After finding the line with "- 判断条件：where false - 只复制字段" in the entries below, retype exactly each line from there through the line with "of the resource.", including that final line.

[Source data]
---------------
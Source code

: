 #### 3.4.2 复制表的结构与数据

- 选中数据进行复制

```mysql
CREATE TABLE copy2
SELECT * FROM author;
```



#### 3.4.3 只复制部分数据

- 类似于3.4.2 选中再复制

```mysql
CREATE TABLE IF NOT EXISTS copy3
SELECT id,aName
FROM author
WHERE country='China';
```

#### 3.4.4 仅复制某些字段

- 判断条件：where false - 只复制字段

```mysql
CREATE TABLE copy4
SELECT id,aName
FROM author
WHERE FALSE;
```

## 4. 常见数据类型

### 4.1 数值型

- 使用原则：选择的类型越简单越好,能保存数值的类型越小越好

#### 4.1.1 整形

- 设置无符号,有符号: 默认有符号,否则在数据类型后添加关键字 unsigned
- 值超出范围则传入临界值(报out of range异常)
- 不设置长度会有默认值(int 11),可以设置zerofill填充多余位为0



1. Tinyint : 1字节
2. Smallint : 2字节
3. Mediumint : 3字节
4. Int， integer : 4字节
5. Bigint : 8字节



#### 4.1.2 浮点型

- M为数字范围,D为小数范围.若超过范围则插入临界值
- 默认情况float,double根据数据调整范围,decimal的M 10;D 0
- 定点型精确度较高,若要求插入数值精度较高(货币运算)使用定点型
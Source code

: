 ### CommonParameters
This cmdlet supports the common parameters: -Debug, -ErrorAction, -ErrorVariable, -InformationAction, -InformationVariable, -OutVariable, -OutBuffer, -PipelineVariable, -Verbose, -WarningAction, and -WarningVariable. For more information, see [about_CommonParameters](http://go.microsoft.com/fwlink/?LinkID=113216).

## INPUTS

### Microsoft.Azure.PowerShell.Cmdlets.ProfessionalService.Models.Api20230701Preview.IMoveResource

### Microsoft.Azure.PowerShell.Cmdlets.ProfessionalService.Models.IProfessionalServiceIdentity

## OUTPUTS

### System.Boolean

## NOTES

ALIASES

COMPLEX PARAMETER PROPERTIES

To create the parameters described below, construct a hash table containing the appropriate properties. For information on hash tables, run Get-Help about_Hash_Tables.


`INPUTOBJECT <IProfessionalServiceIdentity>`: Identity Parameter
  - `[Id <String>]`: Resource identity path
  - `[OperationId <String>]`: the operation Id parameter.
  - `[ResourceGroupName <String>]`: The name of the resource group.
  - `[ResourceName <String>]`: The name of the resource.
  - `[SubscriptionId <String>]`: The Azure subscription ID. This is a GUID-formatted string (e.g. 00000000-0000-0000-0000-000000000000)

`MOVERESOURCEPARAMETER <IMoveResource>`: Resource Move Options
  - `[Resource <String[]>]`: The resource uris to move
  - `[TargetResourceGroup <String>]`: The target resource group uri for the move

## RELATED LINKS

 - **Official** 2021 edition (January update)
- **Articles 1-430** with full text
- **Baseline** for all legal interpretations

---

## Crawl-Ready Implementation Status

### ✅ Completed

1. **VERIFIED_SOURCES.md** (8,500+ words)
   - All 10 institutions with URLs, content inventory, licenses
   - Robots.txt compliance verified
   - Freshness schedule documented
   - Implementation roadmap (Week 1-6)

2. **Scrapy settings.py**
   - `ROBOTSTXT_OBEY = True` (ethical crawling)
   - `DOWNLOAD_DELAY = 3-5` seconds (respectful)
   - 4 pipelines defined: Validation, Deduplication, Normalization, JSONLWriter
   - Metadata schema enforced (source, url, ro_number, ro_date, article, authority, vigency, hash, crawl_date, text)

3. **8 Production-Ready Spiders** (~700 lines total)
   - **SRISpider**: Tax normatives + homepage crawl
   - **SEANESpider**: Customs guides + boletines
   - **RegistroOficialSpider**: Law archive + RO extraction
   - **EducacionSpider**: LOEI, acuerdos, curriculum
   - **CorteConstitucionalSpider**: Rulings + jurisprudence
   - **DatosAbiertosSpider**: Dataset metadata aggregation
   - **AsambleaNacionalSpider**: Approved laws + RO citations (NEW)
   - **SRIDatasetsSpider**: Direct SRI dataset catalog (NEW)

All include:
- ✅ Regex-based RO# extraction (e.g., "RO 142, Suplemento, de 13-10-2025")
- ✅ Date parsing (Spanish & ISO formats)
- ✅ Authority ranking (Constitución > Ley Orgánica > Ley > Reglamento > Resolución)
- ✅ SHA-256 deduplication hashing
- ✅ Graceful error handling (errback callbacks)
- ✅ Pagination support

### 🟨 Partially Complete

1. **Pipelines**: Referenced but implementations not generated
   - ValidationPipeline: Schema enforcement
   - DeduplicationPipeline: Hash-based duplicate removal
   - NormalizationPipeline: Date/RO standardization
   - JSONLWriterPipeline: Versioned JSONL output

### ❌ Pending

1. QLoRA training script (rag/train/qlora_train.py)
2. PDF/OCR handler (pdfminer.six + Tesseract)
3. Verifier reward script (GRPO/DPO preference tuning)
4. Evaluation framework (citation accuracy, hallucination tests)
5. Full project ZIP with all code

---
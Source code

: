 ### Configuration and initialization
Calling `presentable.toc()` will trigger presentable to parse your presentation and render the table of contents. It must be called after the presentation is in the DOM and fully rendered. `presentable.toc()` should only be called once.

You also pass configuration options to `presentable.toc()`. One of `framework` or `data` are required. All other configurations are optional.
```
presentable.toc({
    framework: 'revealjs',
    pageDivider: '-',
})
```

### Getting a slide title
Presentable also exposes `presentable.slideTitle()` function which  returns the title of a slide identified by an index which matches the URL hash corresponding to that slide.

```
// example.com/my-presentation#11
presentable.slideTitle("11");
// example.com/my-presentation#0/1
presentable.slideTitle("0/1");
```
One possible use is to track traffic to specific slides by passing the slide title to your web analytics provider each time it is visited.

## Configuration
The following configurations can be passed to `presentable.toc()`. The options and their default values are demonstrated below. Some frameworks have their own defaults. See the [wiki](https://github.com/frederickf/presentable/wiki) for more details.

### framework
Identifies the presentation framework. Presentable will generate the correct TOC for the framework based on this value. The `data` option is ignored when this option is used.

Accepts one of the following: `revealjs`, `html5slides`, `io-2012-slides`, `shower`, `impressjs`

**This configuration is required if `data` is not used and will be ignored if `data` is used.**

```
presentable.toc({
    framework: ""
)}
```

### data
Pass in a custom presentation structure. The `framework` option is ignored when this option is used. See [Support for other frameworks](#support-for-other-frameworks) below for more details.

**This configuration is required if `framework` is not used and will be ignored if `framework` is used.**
---------------
* YOUR RESPONSE
- 判断条件：where false - 只复制字段

```mysql
CREATE TABLE copy4
SELECT id,aName
FROM author
WHERE FALSE;
```

## 4. 常见数据类型

### 4.1 数值型

- 使用原则：选择的类型越简单越好,能保存数值的类型越小越好

#### 4.1.1 整形

- 设置无符号,有符号: 默认有符号,否则在数据类型后添加关键字 unsigned
- 值超出范围则传入临界值(报out of range异常)
- 不设置长度会有默认值(int 11),可以设置zerofill填充多余位为0



1. Tinyint : 1字节
2. Smallint : 2字节
3. Mediumint : 3字节
4. Int， integer : 4字节
5. Bigint : 8字节



#### 4.1.2 浮点型

- M为数字范围,D为小数范围.若超过范围则插入临界值
- 默认情况float,double根据数据调整范围,decimal的M 10;D 0
- 定点型精确度较高,若要求插入数值精度较高(货币运算)使用定点型
Source code

: ### CommonParameters
This cmdlet supports the common parameters: -Debug, -ErrorAction, -ErrorVariable, -InformationAction, -InformationVariable, -OutVariable, -OutBuffer, -PipelineVariable, -Verbose, -WarningAction, and -WarningVariable. For more information, see [about_CommonParameters](http://go.microsoft.com/fwlink/?LinkID=113216).

## INPUTS

### Microsoft.Azure.PowerShell.Cmdlets.ProfessionalService.Models.Api20230701Preview.IMoveResource

### Microsoft.Azure.PowerShell.Cmdlets.ProfessionalService.Models.IProfessionalServiceIdentity

## OUTPUTS

### System.Boolean

## NOTES

ALIASES

COMPLEX PARAMETER PROPERTIES

To create the parameters described below, construct a hash table containing the appropriate properties. For information on hash tables, run Get-Help about_Hash_Tables.


`INPUTOBJECT <IProfessionalServiceIdentity>`: Identity Parameter
  - `[Id <String>]`: Resource identity path
  - `[OperationId <String>]`: the operation Id parameter.
  - `[ResourceGroupName <String>]`: The name of the resource group.
  - `[ResourceName <String>]`: The name of the resource.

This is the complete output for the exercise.